Caller: Do you have Model XYZ?
Caller: How much is it?
Caller: No, how much is it?
Caller: I don’t think you’re very bright. Let me speak to someone else. What’s the name of your supervisor?
Remember, your goal is to encourage the caller to hang up.
Lesson 4: If the person that the caller is calling for is unavailable, there are a number of possible responses. One is “Not in”. Another is “He outstation”. My preferred response is “You call back.” Studies indicate that most will not call back. This is your ultimate goal, because you do not want to be bothered with a return call. Especially, since this is not your company and you could care less if it folded up tomorrow.

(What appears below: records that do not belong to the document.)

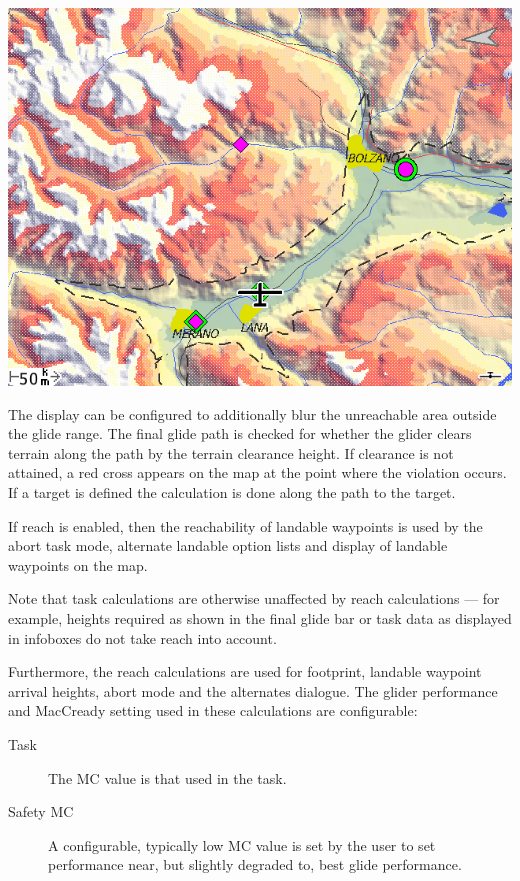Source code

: \begin{description}
\begin{center}
\includegraphics[angle=0,width=1.0\linewidth,keepaspectratio='true']{figures/reach2.png}
\end{center}

\end{description}

The display can be configured to additionally blur the unreachable area
outside the glide range. 
The final glide path is checked for whether the glider clears terrain along
the path by the terrain clearance height.  If clearance is not attained, a red
cross appears on the map at the point where the violation occurs. If a target is
defined the calculation is done along the path to the target. 

If reach is enabled, then the reachability of landable waypoints is used
by the abort task mode, alternate landable option lists and display of
landable waypoints on the map.

Note that task calculations are otherwise unaffected by reach
calculations --- for example, heights required as shown in the final
glide bar or task data as displayed in infoboxes do not take reach into account.

Furthermore, the reach calculations are used for footprint, landable
waypoint arrival heights, abort mode and the alternates dialogue.  The glider
performance and MacCready setting used in these calculations are configurable:
\begin{description}
\item[Task] The MC value is that used in the task.
\item[Safety MC] A configurable, typically low MC value is set by the user to set
 performance near, but slightly degraded to, best glide performance.

\end{description}

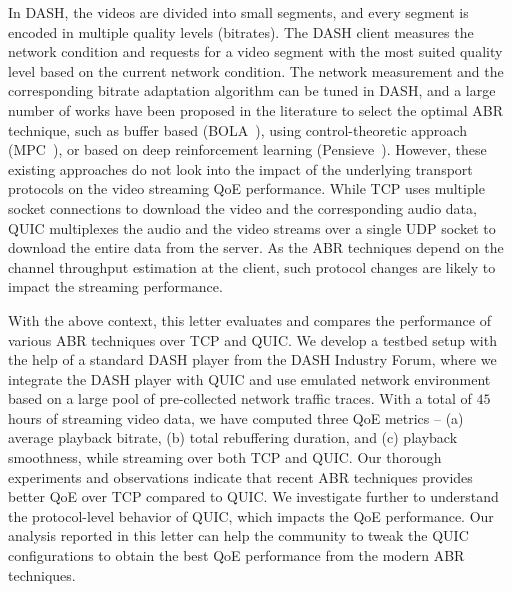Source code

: In DASH, the videos are divided into small segments, and every segment is encoded in multiple quality levels (bitrates). The DASH client measures the network condition and requests for a video segment with the most suited quality level based on the current network condition. The network measurement and the corresponding bitrate adaptation algorithm can be tuned in DASH, and a large number of works have been proposed in the literature to select the optimal ABR technique, such as buffer based (BOLA~\cite{bola-2016}), using control-theoretic approach (MPC~\cite{yin2015control}), or based on deep reinforcement learning (Pensieve~\cite{mao2017neural}). However, these existing approaches do not look into the impact of the underlying transport protocols on the video streaming QoE performance. While TCP uses multiple socket connections to download the video and the corresponding audio data, QUIC multiplexes the audio and the video streams over a single UDP socket to download the entire data from the server. 
As the ABR techniques depend on the channel throughput estimation at the client, such protocol changes are likely to impact the streaming performance. 



With the above context, this letter evaluates and compares the performance of various ABR techniques over TCP and QUIC. We develop a testbed setup with the help of a standard DASH player from the DASH Industry Forum, where we integrate the DASH player with QUIC and use emulated network environment based on a large pool of pre-collected network traffic traces. 
With a total of $45$ hours of streaming video data, we have computed three QoE metrics -- (a) average playback bitrate, (b) total rebuffering duration, and (c) playback smoothness, while streaming over both TCP and QUIC. Our thorough experiments and observations indicate that recent ABR techniques provides better QoE over TCP compared to QUIC. We investigate further to understand the protocol-level behavior of QUIC, which impacts the QoE performance.
Our analysis reported in this letter can help the community to tweak the QUIC configurations to obtain the best QoE performance from the modern ABR techniques. 

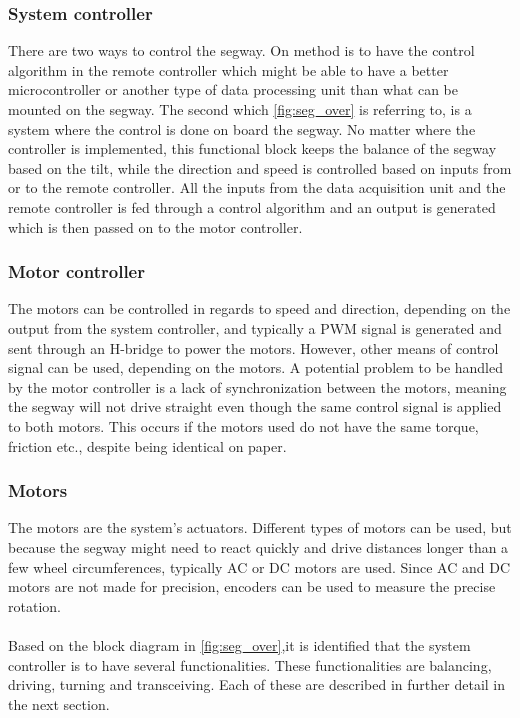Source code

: \subsubsection{System controller}
There are two ways to control the segway. On method is to have the control algorithm in the remote controller which might be able to have a better microcontroller or another type of data processing unit than what can be mounted on the segway. The second which \autoref{fig:seg_over} is referring to, is a system where the control is done on board the segway. No matter where the controller is implemented, this functional block keeps the balance of the segway based on the tilt, while the direction and speed is controlled based on inputs from or to the remote controller. 
All the inputs from the data acquisition unit and the remote controller is fed through a control algorithm and an output is generated which is then passed on to the motor controller.


\subsubsection{Motor controller}
The motors can be controlled in regards to speed and direction, depending on the output from the system controller, and typically a PWM signal is generated and sent through an H-bridge to power the motors. However, other means of control signal can be used, depending on the motors. A potential problem to be handled by the motor controller is a lack of synchronization between the motors, meaning the segway will not drive straight even though the same control signal is applied to both motors. This occurs if the motors used do not have the same torque, friction etc., despite being identical on paper.

\subsubsection{Motors}
The motors are the system's actuators. Different types of motors can be used, but because the segway might need to react quickly and drive distances longer than a few wheel circumferences, typically AC or DC motors are used. Since AC and DC motors are not made for precision, encoders can be used to measure the precise rotation.\\\\


Based on the block diagram in \autoref{fig:seg_over},it is identified that the system controller is to have several functionalities. These functionalities are balancing, driving, turning and transceiving. Each of these are described in further detail in the next section.







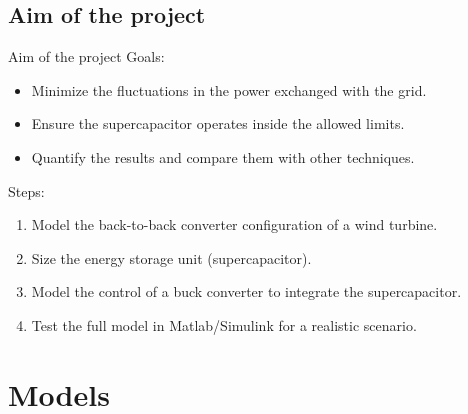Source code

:\subsection{Aim of the project}
\begin{frame}{Aim of the project}
  Goals:
  \begin{itemize}
    \item Minimize the fluctuations in the power exchanged with the grid.
    \item Ensure the supercapacitor operates inside the allowed limits.
    \item Quantify the results and compare them with other techniques.
  \end{itemize}

  Steps:
  \begin{enumerate}
    \item Model the back-to-back converter configuration of a wind turbine.
    \item Size the energy storage unit (supercapacitor).
    \item Model the control of a buck converter to integrate the supercapacitor.
    \item Test the full model in Matlab/Simulink for a realistic scenario.
  \end{enumerate}
\end{frame}


\section{Models}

Lesson 5: Some callers will be very rude and persistent. They will insist on leaving a message. Such situations call for some psychological finesse. You must create the impression that you are diligently taking the message, when all the while you’re surfing the Net with one hand and scratching your bum with the other. To do this, you say, “What’s the message? Uh huh, yes, uh huh, how do you spell that, uh huh, great, I’ll give Mrs Kwan that message when she comes in.” Hang up the phone and get on with Google-ing that hot guy you’re going on a date with tonight.
Lesson 6: Pretend you don’t speak whatever language that person is speaking in. The ideal response is a shrill “Hah?” So, for instance, most callers will speak in English. This is your cue to say, “Hah?” and then mutter something in Hindi. If, by pure bad luck, the caller is fluent in Hindi, switch immediately to Hakka. Studies show that the odds of someone actually being able to speak both Hindi and Hakka are one in two gazillion. If all else fails, shout, “Hah?” several times at the top of your voice. And then hang up.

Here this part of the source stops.